Through the looking glass: Scientists from NASA and Osaka University in Japan now believe that trillions – not billions – of planets have "gone rogue" in the Milky Way galaxy. These interstellar outcasts, sometimes called wandering planets or nomads, formed like any other around an infant star but later broke free from their star's gravitational pull for one reason or another. It was originally believed that our own galaxy may contain billions of unbound planets but the true number could be in the trillions.

David Bennett, a senior research scientist at NASA's Goddard Space Flight Center, said they estimate the Milky Way is home to 20 times more rogue planets than stars. That equates to trillions of worlds wandering all alone. And that is just in the Milky Way, one of what could be hundreds of billions or even trillions of other galaxies in the universe.
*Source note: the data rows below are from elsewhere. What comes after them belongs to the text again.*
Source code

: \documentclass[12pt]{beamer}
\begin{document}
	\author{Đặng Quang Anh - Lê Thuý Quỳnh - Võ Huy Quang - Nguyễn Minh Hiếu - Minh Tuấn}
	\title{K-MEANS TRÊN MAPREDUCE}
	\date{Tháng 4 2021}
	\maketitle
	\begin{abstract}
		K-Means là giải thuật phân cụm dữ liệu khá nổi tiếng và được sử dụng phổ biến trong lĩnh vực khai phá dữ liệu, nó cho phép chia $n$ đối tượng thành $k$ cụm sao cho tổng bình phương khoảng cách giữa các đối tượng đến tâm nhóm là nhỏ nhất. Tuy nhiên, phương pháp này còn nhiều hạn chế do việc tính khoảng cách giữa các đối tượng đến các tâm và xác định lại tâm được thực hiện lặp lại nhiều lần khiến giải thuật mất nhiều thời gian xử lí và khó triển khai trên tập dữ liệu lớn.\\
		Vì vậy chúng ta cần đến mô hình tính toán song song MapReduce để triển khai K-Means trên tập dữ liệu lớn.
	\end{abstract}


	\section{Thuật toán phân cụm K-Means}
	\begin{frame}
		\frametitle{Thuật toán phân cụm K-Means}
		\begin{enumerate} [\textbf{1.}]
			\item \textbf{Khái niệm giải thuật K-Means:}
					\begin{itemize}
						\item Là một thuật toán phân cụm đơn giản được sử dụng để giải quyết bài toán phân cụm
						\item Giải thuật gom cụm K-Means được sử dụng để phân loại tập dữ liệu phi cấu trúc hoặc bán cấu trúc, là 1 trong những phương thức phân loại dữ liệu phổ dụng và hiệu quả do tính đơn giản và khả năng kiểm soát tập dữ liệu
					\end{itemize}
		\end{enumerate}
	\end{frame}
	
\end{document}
Their findings are the result of a nine-year survey known as Microlensing Observations in Astrophysics, or MOA for short. Microlensing events happen when an object like a planet or star aligns with an unrelated background star from our vantage point.

Gravitational lensing also allowed the Webb space telescope to capture a supernova-hosting galaxy at three different points in time, all in the same image.

As NASA explains, anything with mass warps the fabric of space-time, like the dent formed when putting a bowling ball on a trampoline. Light normally travels in a straight line but if space-time is bent, light will instead follow the curve.

The closer of the two objects acts like a natural lens, magnifying the brightness of the background object. "Microlensing is the only way we can find objects like low-mass free-floating planets and even primordial black holes," said Takahiro Sumi, a professor at Osaka University. They're essentially using gravity to discover distant objects we could never see directly.

A pair of papers on the subject have been published online for those seeking a deeper technical analysis.

The Nancy Grace Roman Space Telescope, set to launch by May 2027, should help NASA find even more lower-mass rouge planets, all of which is key to helping better understanding planetary formation mechanisms.